Mrs. John Doe, by Tom Savage *****

mrsjohndoeTom Savage is master of the high octane, full-speed-ahead espionage thriller. Last year he gave us Penny for the Hangman, which kept me up late at night, and this year if anything he has improved upon it with Mrs. John Doe. Thank you to Net Galley and Random House-Alibi for the DRC. Now that’s I’ve finished it, I can breathe again!

Nora Baron is a widow. Her husband Jeff has been killed in the line of duty as a CIA operative in Britain. She goes to claim his corpse, get him cremated and take him home…and then all hell breaks loose, because nothing, nothing, nothing is as it seems.

Savage’s thriller style is both fast-paced and psychological. We never know who Nora can trust, and so we are constantly on edge. Sometimes it irritates me when a writer messes with my head, but the way Savage does it just makes me want to sit up and howl for more. From one friend-who-can-help (or is it a foe-who-will-turn-on-her?) to another, we are constantly cheering for Nora, advising her (good gravy, NO, don’t get in that car!), and every time we feel we have a pretty good grip on what ‘s going on and what’s going to happen next, it turns out we couldn’t be more mistaken. Savage accomplishes all this without resorting to trickily withheld information or any of the other shabby cheats and foils that lesser authors deliver. The story arc that would, in another thriller, start to pick up past the halfway mark and really accelerate at 85%, instead picks up almost from the get-go and keeps us furiously turning the pages until after the climax, when we finally wind down just enough to know what happens to our protagonist after the ride is over.

Those that read my reviews know that I can’t so much as tie my own shoelaces without looking for political content, so I also want to mention that the anti-Pakistani slurs and assumptions that all characters from the Middle East are terrorists get taken care of tidily.

Ultimately, having the woman depicted in such a positive, capable fashion is a touch that boomer-feminists like me, as well as the younger, newer wave of feminists, will appreciate.
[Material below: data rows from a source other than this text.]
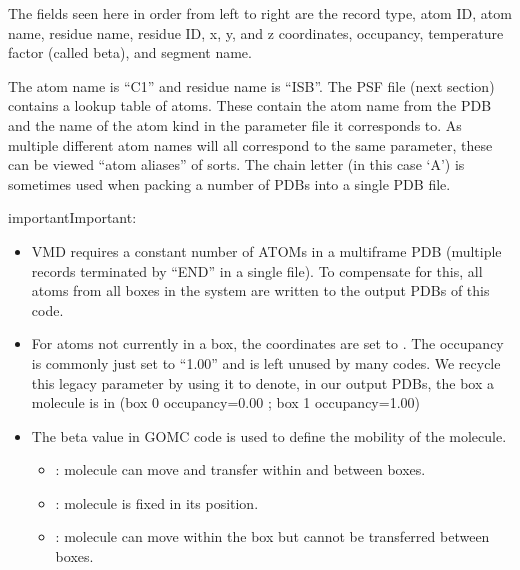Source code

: \documentclass[letterpaper,10pt,english]{sphinxmanual}
\begin{document}
The fields seen here in order from left to right are the record type, atom ID, atom name, residue name, residue ID, x, y, and z coordinates, occupancy, temperature factor (called beta), and segment name.

The atom name is “C1” and residue name is “ISB”. The PSF file (next section) contains a lookup table of atoms. These contain the atom name from the PDB and
the name of the atom kind in the parameter file it corresponds to. As multiple different atom names will all correspond to the same parameter,
these can be viewed “atom aliases” of sorts. The chain letter (in this case ‘A’) is sometimes used when packing a number of PDBs into a single PDB file.

\begin{sphinxadmonition}{important}{Important:}\begin{itemize}
\item {} 
VMD requires a constant number of ATOMs in a multi\sphinxhyphen{}frame PDB (multiple records terminated by “END” in a single file). To compensate for this, all atoms
from all boxes in the system are written to the output PDBs of this code.

\item {} 
For atoms not currently in a box, the coordinates are set to . The occupancy is commonly just set to “1.00” and is left unused by
many codes. We recycle this legacy parameter by using it to denote, in our output PDBs, the box a molecule is in (box 0 occupancy=0.00 ; box 1 occupancy=1.00)

\item {} 
The beta value in GOMC code is used to define the mobility of the molecule.
\begin{itemize}
\item {} 
: molecule can move and transfer within and between boxes.

\item {} 
: molecule is fixed in its position.

\item {} 
: molecule can move within the box but cannot be transferred between boxes.

\end{itemize}

\end{itemize}
\end{sphinxadmonition}
\end{document}
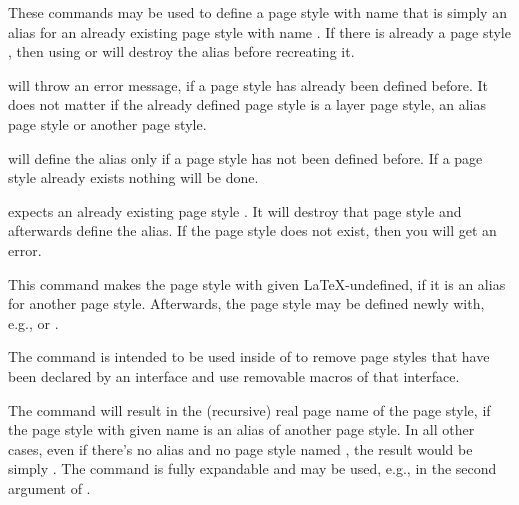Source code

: \begin{Declaration}
\end{Declaration}
These commands may be used to define a page style with name  that is simply an alias for an already existing page style with
name . If there is already a page style
, then using  or
 will destroy the alias before recreating it.

 will throw an error message, if a page style
 has already been defined before. It does not
matter if the already defined page style is a layer page style, an alias page
style or another page style.

 will define the alias only if a page style
 has not been defined before. If a page style
 already exists nothing will be done.

 expects an already existing page style
. It will destroy that page style and afterwards
define the alias. If the page style  does not
exist, then you will get an error.%
\EndIndexGroup


\begin{Declaration}
\end{Declaration}
This command makes the page style with given 
\LaTeX-undefined, if it is an alias for another page style. Afterwards, the
page style may be defined newly with, e.g., 
or . 

The command is intended to be used inside of
 to remove page styles that have been
declared by an interface and use removable macros of that interface.%
\EndIndexGroup


\begin{Declaration}
\end{Declaration}
The command will result in the (recursive) real page name of the page style,
if the page style with given name  is an alias of
another page style. In all other cases, even if there's no alias and no page
style named , the result would be simply . The command is fully expandable and may be used, e.g., in the
second argument of .%
\EndIndexGroup


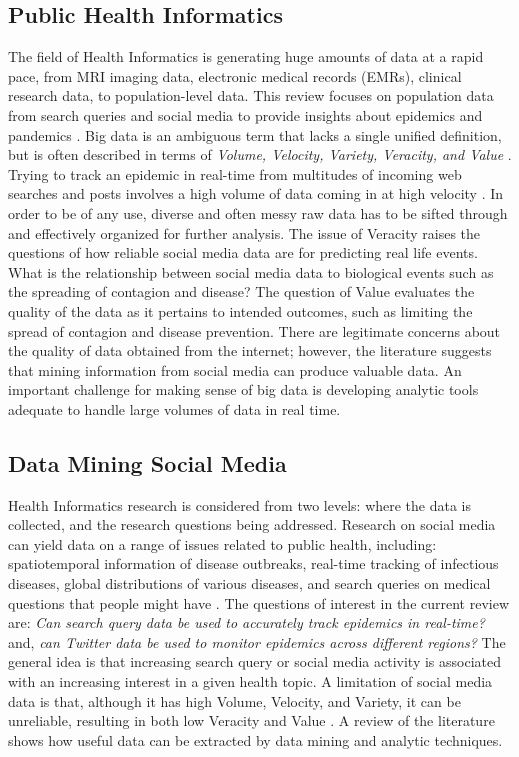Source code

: \documentclass[sigconf]{acmart}
\begin{document}
\subsection{Public Health Informatics}

The field of Health Informatics is generating huge amounts of data at a rapid pace,
from MRI imaging data, electronic medical records (EMRs), clinical research data, to
population-level data. This review focuses on population data from search queries and 
social media to provide insights about epidemics and pandemics \cite{hay13, herland14}. 
Big data is an ambiguous term that lacks a single unified definition, but is often 
described in terms of {\it Volume, Velocity, Variety, Veracity, and Value}
\cite{demchenko12}. Trying to track an epidemic in real-time from multitudes of 
incoming web searches and posts involves a high volume of data coming in at high 
velocity \cite{lamb13, paul14}. In order to be of any use, diverse and often messy 
raw data has to be sifted through and effectively organized for further analysis. 
The issue of Veracity raises the questions of how reliable social media data are for 
predicting real life events. What is the relationship between social media data to 
biological events such as the spreading of contagion and disease? The question of 
Value evaluates the quality of the data as it pertains to intended outcomes, such 
as limiting the spread of contagion and disease prevention. There are legitimate 
concerns about the quality of data obtained from the internet; however, the 
literature suggests that mining information from social media can produce valuable 
data. An important challenge for making sense of big data is developing analytic 
tools adequate to handle large volumes of data in real time.

\subsection{Data Mining Social Media}

Health Informatics research is considered from two levels: where the data is 
collected, and the research questions being addressed. Research on social media 
can yield data on a range of issues related to public health, including: 
spatiotemporal information of disease outbreaks, real-time tracking of infectious 
diseases, global distributions of various diseases, and search queries on medical 
questions that people might have \cite{herland14}. The questions of interest in the 
current review are: \textit{Can search query data be used to accurately track epidemics 
in real-time?} and, \textit{can Twitter data be used to monitor epidemics across 
different regions?} The general idea is that increasing search query or social 
media activity is associated with an increasing interest in a given health topic. 
A limitation of social media data is that, although it has high Volume, Velocity, 
and Variety, it can be unreliable, resulting in both low Veracity and Value 
\cite{hay13, lazer14}. A review of the literature shows how useful data can be 
extracted by data mining and analytic techniques. 
\end{document}
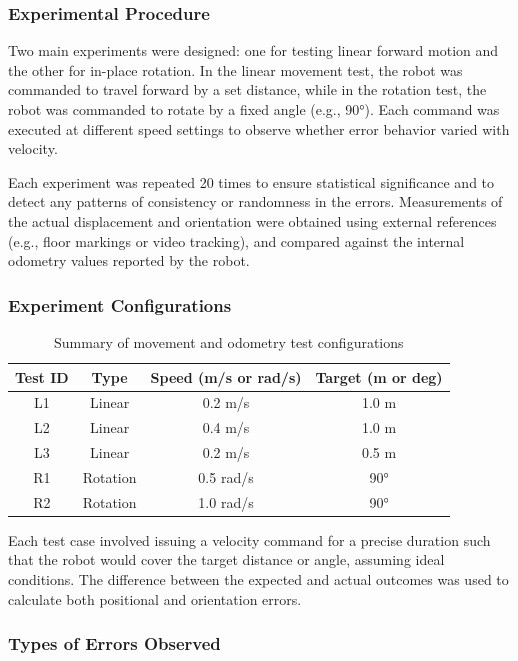 \documentclass[a4paper, 12pt]{article}
\begin{document}
    \subsubsection*{Experimental Procedure}

    Two main experiments were designed: one for testing linear forward motion and the other for in-place rotation. In the linear movement test, the robot was commanded to travel forward by a set distance, while in the rotation test, the robot was commanded to rotate by a fixed angle (e.g., 90°). Each command was executed at different speed settings to observe whether error behavior varied with velocity.

    Each experiment was repeated 20 times to ensure statistical significance and to detect any patterns of consistency or randomness in the errors. Measurements of the actual displacement and orientation were obtained using external references (e.g., floor markings or video tracking), and compared against the internal odometry values reported by the robot.

    \subsubsection*{Experiment Configurations}

    \begin{table}[H]
    \centering
    \begin{tabular}{|c|c|c|c|}
    \hline
    \textbf{Test ID} & \textbf{Type} & \textbf{Speed (m/s or rad/s)} & \textbf{Target (m or deg)} \\
    \hline
    L1 & Linear & 0.2 m/s & 1.0 m \\
    L2 & Linear & 0.4 m/s & 1.0 m \\
    L3 & Linear & 0.2 m/s & 0.5 m \\
    R1 & Rotation & 0.5 rad/s & 90° \\
    R2 & Rotation & 1.0 rad/s & 90° \\
    \hline
    \end{tabular}
    \caption{Summary of movement and odometry test configurations}
    \end{table}

    Each test case involved issuing a velocity command for a precise duration such that the robot would cover the target distance or angle, assuming ideal conditions. The difference between the expected and actual outcomes was used to calculate both positional and orientation errors.

    \subsubsection*{Types of Errors Observed}
\end{document}
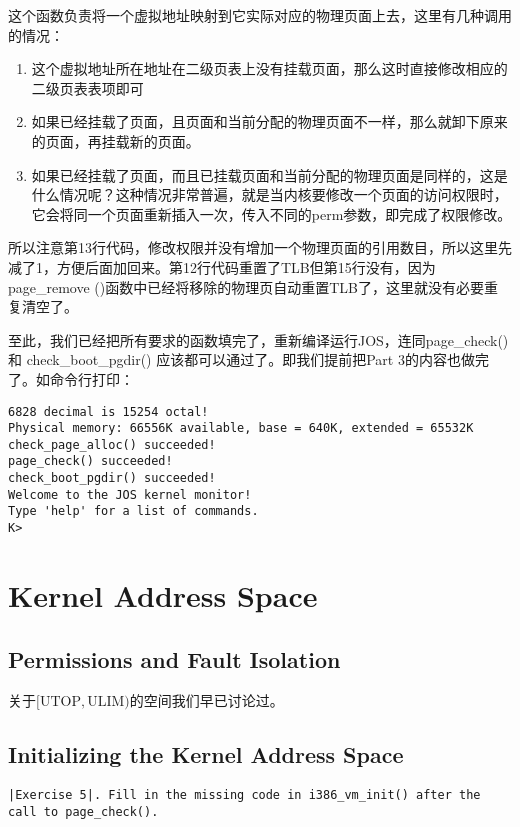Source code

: \documentclass{article}
\newcommand{\funcname}[1]{{\ttfamily \small #1}}
\begin{document}
\begin{CJK*}{UTF8}{gkai}
这个函数负责将一个虚拟地址映射到它实际对应的物理页面上去，这里有几种调用的情况：

\begin{enumerate}
\item{这个虚拟地址所在地址在二级页表上没有挂载页面，那么这时直接修改相应的二级页表表项即可}
\item{如果已经挂载了页面，且页面和当前分配的物理页面不一样，那么就卸下原来的页面，再挂载新的页面。}
\item{如果已经挂载了页面，而且已挂载页面和当前分配的物理页面是同样的，这是什么情况呢？这种情况非常普遍，就是当内核要修改一个页面的访问权限时，它会将同一个页面重新插入一次，传入不同的perm参数，即完成了权限修改。}
\end{enumerate}

所以注意第13行代码，修改权限并没有增加一个物理页面的引用数目，所以这里先减了1，方便后面加回来。第12行代码重置了TLB但第15行没有，因为\funcname{page\_remove ()}函数中已经将移除的物理页自动重置TLB了，这里就没有必要重复清空了。

至此，我们已经把所有要求的函数填完了，重新编译运行JOS，连同page\_check() 和 check\_boot\_pgdir() 应该都可以通过了。即我们提前把Part 3的内容也做完了。如命令行打印：

\begin{lstlisting}[style=console]
6828 decimal is 15254 octal!
Physical memory: 66556K available, base = 640K, extended = 65532K
check_page_alloc() succeeded!
page_check() succeeded!
check_boot_pgdir() succeeded!
Welcome to the JOS kernel monitor!
Type 'help' for a list of commands.
K> 
\end{lstlisting}


\section{Kernel Address Space}

\subsection{Permissions and Fault Isolation}

关于$[\mathrm{UTOP},\mathrm{ULIM})$的空间我们早已讨论过。

\subsection{Initializing the Kernel Address Space}

\begin{lstlisting}[style=exercise]
|Exercise 5|. Fill in the missing code in i386_vm_init() after the call to page_check().


\end{lstlisting}
\end{CJK*}
\end{document}
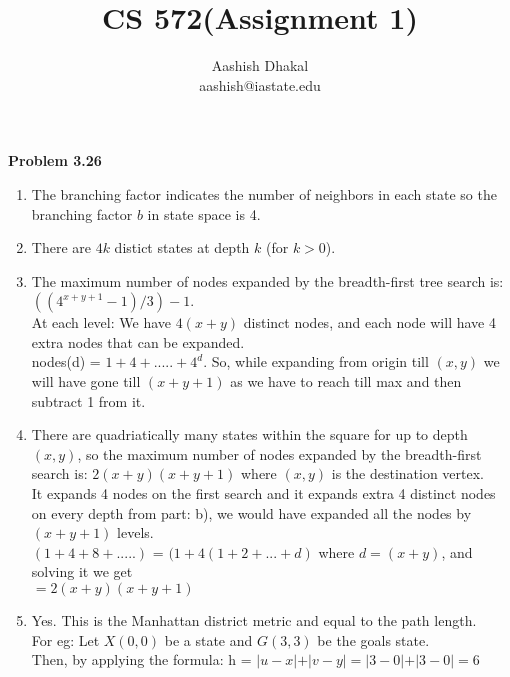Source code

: \documentclass[11pt]{article}
\begin{document}
\title{CS 572(Assignment 1)} %
\author{Aashish Dhakal\\ %
aashish@iastate.edu\\%
 }      %
\date{}


\maketitle
\section*{}

\textbf{Problem 3.26}
\begin{enumerate}[label=(\alph*)]
  \item The branching factor indicates the number of neighbors in each state so the branching factor $b$ in state space is 4.
  \item There are $4k$ distict states at depth $k$ (for $k>0$).
  \item The maximum number of nodes expanded by the breadth-first tree search is: $((4^{x+y+1}-1)/3)-1$.\\
  At each level: We have $4(x+y)$ distinct nodes, and each node will have 4 extra nodes that can be expanded. \\
  nodes(d) = $1 + 4 + .....+ 4^d$. So, while expanding from origin till $(x,y)$ we will have gone till $(x+y+1)$ as we have to reach till max
  and then subtract 1 from it.
  \item There are quadriatically many states within the square for up to depth $(x,y)$, so the maximum number of nodes expanded by the breadth-first
   search is: $2(x+y)(x+y+1)$ where $(x,y)$ is the destination vertex. \\
   It expands 4 nodes on the first search and it expands extra 4 distinct nodes on every depth from part: b), we would have expanded all the
   nodes by $(x+y+1)$ levels.\\
   $(1+4+8+.....)$ = $(1+4(1+2+...+d)$ where $d = (x+y)$, and solving it we get\\
   $= 2(x+y)(x+y+1)$
  \item Yes. This is the Manhattan district metric and equal to the path length.\\
  For eg: Let $X(0, 0)$ be a state and $G(3, 3)$ be the goals state.\\
  Then, by applying the formula: h = $\left|u-x\left| + \left|v-y\left| = \left|3-0\left| + \left|3-0\left| = 6 $

\end{enumerate}
\end{document}
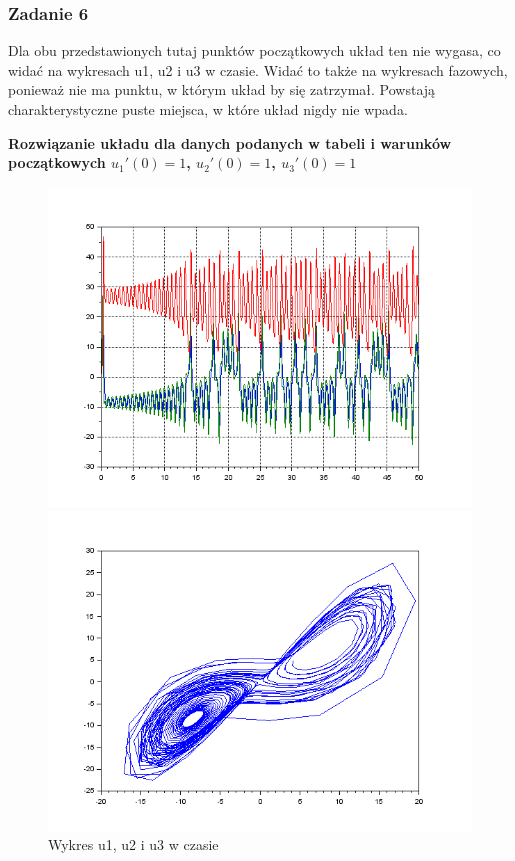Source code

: \documentclass[12pt]{article}
\begin{document}
\subsubsection{Zadanie 6}

Dla obu przedstawionych tutaj punktów początkowych układ ten nie wygasa, co widać na wykresach u1, u2 i u3 w czasie. Widać to także na wykresach fazowych, ponieważ nie ma punktu, w którym układ by się zatrzymał. Powstają charakterystyczne puste miejsca, w które układ nigdy nie wpada.
\vspace{0.5cm}
\begin{center}
\textbf{Rozwiązanie układu dla danych podanych w tabeli i warunków początkowych $u_1'(0)=1$, $u_2'(0)=1$, $u_3'(0)=1$}
\end{center}

\begin{figure}[H]
  \centering
  \begin{minipage}[b]{0.49\textwidth}
    \includegraphics[scale=0.4]{./img/6-111-xy}
    \caption{Wykres u1, u2 i u3 w czasie}
    \end{minipage}
  \hfill
  \begin{minipage}[b]{0.49\textwidth}
    \includegraphics[scale=0.4]{./img/6-111-phase-1-2}

\end{minipage}
\end{figure}
\end{document}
And while once in awhile something implausible slides into the text, we have to buy the premise anyway, because Savage isn’t going to pause long enough to talk about it, and we have to know what happens next. So as usual, an excellent writer can make us believe almost anything, whereas an indifferent one can’t make us bond with the everyday and the ordinary.

When this thriller comes out October 6, get a copy and hold on tight. It’s going to be one frenzied, wild ride!